▼

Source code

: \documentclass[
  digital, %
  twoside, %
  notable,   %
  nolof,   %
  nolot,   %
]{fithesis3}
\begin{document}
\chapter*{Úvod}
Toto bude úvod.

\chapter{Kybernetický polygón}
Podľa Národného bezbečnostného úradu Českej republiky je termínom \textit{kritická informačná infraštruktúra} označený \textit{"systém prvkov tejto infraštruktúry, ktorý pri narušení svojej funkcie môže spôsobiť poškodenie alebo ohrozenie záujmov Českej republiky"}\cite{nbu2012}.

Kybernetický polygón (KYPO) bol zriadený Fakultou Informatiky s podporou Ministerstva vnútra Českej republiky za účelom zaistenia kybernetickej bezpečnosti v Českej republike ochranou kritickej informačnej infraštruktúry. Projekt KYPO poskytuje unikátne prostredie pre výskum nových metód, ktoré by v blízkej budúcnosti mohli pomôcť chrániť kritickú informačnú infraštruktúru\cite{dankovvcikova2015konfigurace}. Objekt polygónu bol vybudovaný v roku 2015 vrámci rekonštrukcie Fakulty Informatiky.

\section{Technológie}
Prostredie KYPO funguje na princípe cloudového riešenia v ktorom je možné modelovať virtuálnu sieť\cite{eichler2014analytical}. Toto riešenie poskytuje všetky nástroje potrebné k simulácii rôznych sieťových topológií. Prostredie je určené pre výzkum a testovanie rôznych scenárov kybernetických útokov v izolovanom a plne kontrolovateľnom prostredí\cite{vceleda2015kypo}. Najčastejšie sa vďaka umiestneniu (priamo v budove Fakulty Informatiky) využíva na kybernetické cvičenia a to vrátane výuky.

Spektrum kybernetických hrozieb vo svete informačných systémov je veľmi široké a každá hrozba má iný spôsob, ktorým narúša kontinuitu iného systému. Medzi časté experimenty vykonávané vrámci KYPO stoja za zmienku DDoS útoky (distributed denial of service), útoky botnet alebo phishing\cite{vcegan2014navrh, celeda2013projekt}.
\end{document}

▲

Your answer must be a single number: the count of lines above that contain the string "poskytuje".

- _Response box_:
2